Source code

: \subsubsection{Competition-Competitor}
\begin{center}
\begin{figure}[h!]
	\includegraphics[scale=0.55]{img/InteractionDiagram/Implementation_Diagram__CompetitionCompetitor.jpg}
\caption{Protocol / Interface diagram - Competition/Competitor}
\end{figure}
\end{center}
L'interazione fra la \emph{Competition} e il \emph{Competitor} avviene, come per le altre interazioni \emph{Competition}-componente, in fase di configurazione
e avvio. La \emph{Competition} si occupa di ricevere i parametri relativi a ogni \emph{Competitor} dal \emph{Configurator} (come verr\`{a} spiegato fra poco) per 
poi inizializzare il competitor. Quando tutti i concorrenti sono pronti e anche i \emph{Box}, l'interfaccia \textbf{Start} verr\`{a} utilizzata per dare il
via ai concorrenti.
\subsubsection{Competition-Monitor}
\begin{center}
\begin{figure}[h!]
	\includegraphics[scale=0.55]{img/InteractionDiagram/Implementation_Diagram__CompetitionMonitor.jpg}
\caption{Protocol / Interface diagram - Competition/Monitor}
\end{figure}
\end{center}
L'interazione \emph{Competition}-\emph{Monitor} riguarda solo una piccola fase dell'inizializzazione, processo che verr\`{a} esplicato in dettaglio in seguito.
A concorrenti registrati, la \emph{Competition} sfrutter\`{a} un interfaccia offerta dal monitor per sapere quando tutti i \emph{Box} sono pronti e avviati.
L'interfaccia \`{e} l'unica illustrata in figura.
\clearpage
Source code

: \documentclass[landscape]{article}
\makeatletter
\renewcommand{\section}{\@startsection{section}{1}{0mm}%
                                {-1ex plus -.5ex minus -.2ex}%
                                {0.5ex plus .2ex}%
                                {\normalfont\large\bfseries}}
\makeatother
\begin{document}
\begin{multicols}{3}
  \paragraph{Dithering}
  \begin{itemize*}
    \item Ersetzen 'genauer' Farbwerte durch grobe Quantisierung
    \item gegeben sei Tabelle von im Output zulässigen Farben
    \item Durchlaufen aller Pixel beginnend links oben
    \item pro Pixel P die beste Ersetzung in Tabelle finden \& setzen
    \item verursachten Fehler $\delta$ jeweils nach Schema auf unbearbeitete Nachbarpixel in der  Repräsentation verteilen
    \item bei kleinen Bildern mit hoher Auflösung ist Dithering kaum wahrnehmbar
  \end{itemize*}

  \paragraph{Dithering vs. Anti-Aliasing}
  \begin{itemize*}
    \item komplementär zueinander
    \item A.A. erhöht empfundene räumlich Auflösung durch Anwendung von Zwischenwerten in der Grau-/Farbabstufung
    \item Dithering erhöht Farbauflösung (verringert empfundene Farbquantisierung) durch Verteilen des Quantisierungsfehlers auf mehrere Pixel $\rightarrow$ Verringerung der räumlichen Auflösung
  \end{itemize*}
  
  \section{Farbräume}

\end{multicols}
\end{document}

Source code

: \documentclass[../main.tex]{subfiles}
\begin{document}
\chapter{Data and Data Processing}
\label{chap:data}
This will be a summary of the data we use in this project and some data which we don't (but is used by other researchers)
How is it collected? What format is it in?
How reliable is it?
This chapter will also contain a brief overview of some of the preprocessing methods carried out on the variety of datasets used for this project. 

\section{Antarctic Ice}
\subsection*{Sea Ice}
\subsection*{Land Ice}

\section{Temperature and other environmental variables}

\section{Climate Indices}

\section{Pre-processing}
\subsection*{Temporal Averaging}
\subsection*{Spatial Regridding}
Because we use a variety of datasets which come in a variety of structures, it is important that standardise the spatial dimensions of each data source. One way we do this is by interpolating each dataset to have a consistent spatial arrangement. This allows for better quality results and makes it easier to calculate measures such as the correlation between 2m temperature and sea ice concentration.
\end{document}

→ Task to complete
Your response should consist of the listing, reproduced exactly.

→ Output for this task
Source code

: \subsubsection{Competition-Competitor}
\begin{center}
\begin{figure}[h!]
	\includegraphics[scale=0.55]{img/InteractionDiagram/Implementation_Diagram__CompetitionCompetitor.jpg}
\caption{Protocol / Interface diagram - Competition/Competitor}
\end{figure}
\end{center}
L'interazione fra la \emph{Competition} e il \emph{Competitor} avviene, come per le altre interazioni \emph{Competition}-componente, in fase di configurazione
e avvio. La \emph{Competition} si occupa di ricevere i parametri relativi a ogni \emph{Competitor} dal \emph{Configurator} (come verr\`{a} spiegato fra poco) per 
poi inizializzare il competitor. Quando tutti i concorrenti sono pronti e anche i \emph{Box}, l'interfaccia \textbf{Start} verr\`{a} utilizzata per dare il
via ai concorrenti.
\subsubsection{Competition-Monitor}
\begin{center}
\begin{figure}[h!]
	\includegraphics[scale=0.55]{img/InteractionDiagram/Implementation_Diagram__CompetitionMonitor.jpg}
\caption{Protocol / Interface diagram - Competition/Monitor}
\end{figure}
\end{center}
L'interazione \emph{Competition}-\emph{Monitor} riguarda solo una piccola fase dell'inizializzazione, processo che verr\`{a} esplicato in dettaglio in seguito.
A concorrenti registrati, la \emph{Competition} sfrutter\`{a} un interfaccia offerta dal monitor per sapere quando tutti i \emph{Box} sono pronti e avviati.
L'interfaccia \`{e} l'unica illustrata in figura.
\clearpage
Source code

: \documentclass[landscape]{article}
\makeatletter
\renewcommand{\section}{\@startsection{section}{1}{0mm}%
                                {-1ex plus -.5ex minus -.2ex}%
                                {0.5ex plus .2ex}%
                                {\normalfont\large\bfseries}}
\makeatother
\begin{document}
\begin{multicols}{3}
  \paragraph{Dithering}
  \begin{itemize*}
    \item Ersetzen 'genauer' Farbwerte durch grobe Quantisierung
    \item gegeben sei Tabelle von im Output zulässigen Farben
    \item Durchlaufen aller Pixel beginnend links oben
    \item pro Pixel P die beste Ersetzung in Tabelle finden \& setzen
    \item verursachten Fehler $\delta$ jeweils nach Schema auf unbearbeitete Nachbarpixel in der  Repräsentation verteilen
    \item bei kleinen Bildern mit hoher Auflösung ist Dithering kaum wahrnehmbar
  \end{itemize*}

  \paragraph{Dithering vs. Anti-Aliasing}
  \begin{itemize*}
    \item komplementär zueinander
    \item A.A. erhöht empfundene räumlich Auflösung durch Anwendung von Zwischenwerten in der Grau-/Farbabstufung
    \item Dithering erhöht Farbauflösung (verringert empfundene Farbquantisierung) durch Verteilen des Quantisierungsfehlers auf mehrere Pixel $\rightarrow$ Verringerung der räumlichen Auflösung
  \end{itemize*}
  
  \section{Farbräume}

\end{multicols}
\end{document}

Source code

: \documentclass[../main.tex]{subfiles}
\begin{document}
\chapter{Data and Data Processing}
\label{chap:data}
This will be a summary of the data we use in this project and some data which we don't (but is used by other researchers)
How is it collected? What format is it in?
How reliable is it?
This chapter will also contain a brief overview of some of the preprocessing methods carried out on the variety of datasets used for this project. 

\section{Antarctic Ice}
\subsection*{Sea Ice}
\subsection*{Land Ice}

\section{Temperature and other environmental variables}

\section{Climate Indices}

\section{Pre-processing}
\subsection*{Temporal Averaging}
\subsection*{Spatial Regridding}
Because we use a variety of datasets which come in a variety of structures, it is important that standardise the spatial dimensions of each data source. One way we do this is by interpolating each dataset to have a consistent spatial arrangement. This allows for better quality results and makes it easier to calculate measures such as the correlation between 2m temperature and sea ice concentration.
\end{document}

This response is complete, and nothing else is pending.